Kapitän Boris Becker hat auf der „AIDAperla“ auch ohne Gäste viel zu tun. „Momentan gliedert sich die Arbeit in drei große Teilbereiche: Die Aufrechterhaltung des Schiffsbetriebs, die laufende Organisation weiterer Heimreisen unserer Crewmitglieder und die Mitarbeit an Plänen für einen baldigen Neustart unserer Kreuzfahrten“, sagt er.

Dass es der Crew gut gehe, sei ihm ein besonders Anliegen. Dazu gehörten nicht nur eine gute Verpflegung in den Gästerestaurants, sondern auch soziale Aspekte. „So gut wie es die aktuelle Situation erlaubt, wollen wir unserer Crew natürlich auch Freizeitangebote und ein bisschen ‚Entertainment‘ bieten.“

Crew kann an Bord Deutschkurse belegen

Auf den in Hamburg stationierten Schiffen gibt es Angebote für Weiterbildung, Deutschkurse und Training. Außerdem ist es notwendig, dass die Kabinen und öffentliche Bereich regelmäßig gereinigt werden. Wasserhähne, Spülungen, Stromschalter müssten immer wieder betätigt werden, sagt Negar Etminan von Hapag-Lloyd Cruises. Seit Neuestem seien auch kurze Landgänge für die Crew möglich, stets in Absprache mit Hafenarzt und Gesundheitsamt.

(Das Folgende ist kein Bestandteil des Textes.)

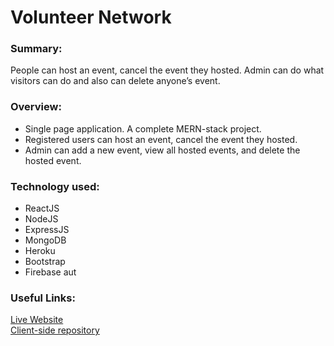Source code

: # Volunteer Network

### **Summary:**
People can host an event, cancel the event they hosted. Admin can do what visitors can do and also can delete anyone’s event.

### **Overview:**
- Single page application. A complete MERN-stack project.  
- Registered users can host an event, cancel the event they hosted.  
- Admin can add a new event, view all hosted events, and delete the hosted event.

### **Technology used:**
- ReactJS  
- NodeJS  
- ExpressJS  
- MongoDB  
- Heroku  
- Bootstrap  
- Firebase aut  

### **Useful Links:**
[Live Website](https://network-volunteer.web.app/)  
[Client-side repository](https://github.com/Tamim-Hossain/volunteer-network-client)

Angaben über die Höhe der laufenden Unterhaltungskosten für die Schiffe wollten die Reedereien nicht machen. Sie sollen bei den großen US-amerikanischen Schiffen rund zwei Millionen Dollar im Monat betragen. Unterdessen hat die Hamburg Port Authority die Entgelte für die Reedereien deutlich reduziert. Konkrete Angaben wollte die Wirtschaftsbehörde „zum Schutze der Kunden“ nicht machen.

Es gelten Rabatte von 20 bis 100 Prozent. Eine Stundung der Zahlungen bis zum 31. Dezember 2020 sei möglich. „Unseren Hamburger Schutzschirm spannen wir auch über dem Hamburger Hafen aus“, verspricht Finanzsenator Andreas Dressel (SPD).

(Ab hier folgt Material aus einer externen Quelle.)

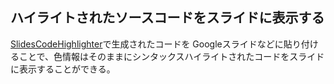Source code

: ## ハイライトされたソースコードをスライドに表示する

[SlidesCodeHighlighter](https://romannurik.github.io/SlidesCodeHighlighter/)で生成されたコードを
Googleスライドなどに貼り付けることで、色情報はそのままにシンタックスハイライトされたコードをスライドに表示することができる。
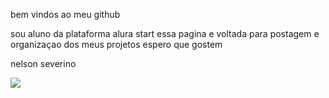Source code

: bem vindos ao meu github

sou aluno da plataforma alura start
essa pagina e voltada para postagem e organizaçao dos meus projetos
espero que gostem

nelson severino

![](https://media1.tenor.com/m/bKHXUy0bYWYAAAAC/touro-bull.gif)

Wartende Kreuzfahrtschiffe: Kritik von Umweltschützern

Kritik von Umweltschützern und den Linken hatte es kürzlich daran gegeben, dass die in Hamburg wartenden Kreuzfahrtschiffe die Umwelt erheblich belasteten. Tatsächlich aber wird die MS „Europa 2“ ab kommender Woche am Liegeplatz Altona erneut Landstrom beziehen – eine umweltfreundliche Alternative.

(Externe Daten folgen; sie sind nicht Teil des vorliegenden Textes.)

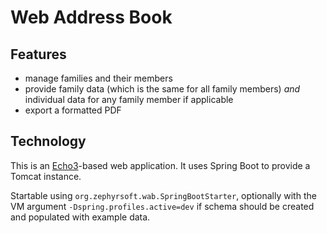# Web Address Book

## Features
- manage families and their members
- provide family data (which is the same for all family members) _and_ individual data for any family member if applicable
- export a formatted PDF

## Technology
This is an [Echo3](http://echo.nextapp.com/site/echo3/)-based web application. It uses Spring Boot to provide a Tomcat instance.

Startable using `org.zephyrsoft.wab.SpringBootStarter`, optionally with the VM argument
`-Dspring.profiles.active=dev` if schema should be created and populated with example data.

Ansonsten werden die Schiffe während ihrer Liegezeit mit einem minimalen Energiebedarf eingerichtet. Bei den Hapag-Lloyd-Schiffen sei lediglich eine Maschine im Einsatz. Nach Reedereiangaben wird schwefelarmes Marine Gasöl 0,1 Prozent eingesetzt. Dadurch gehen die Emissionen deutlich zurück.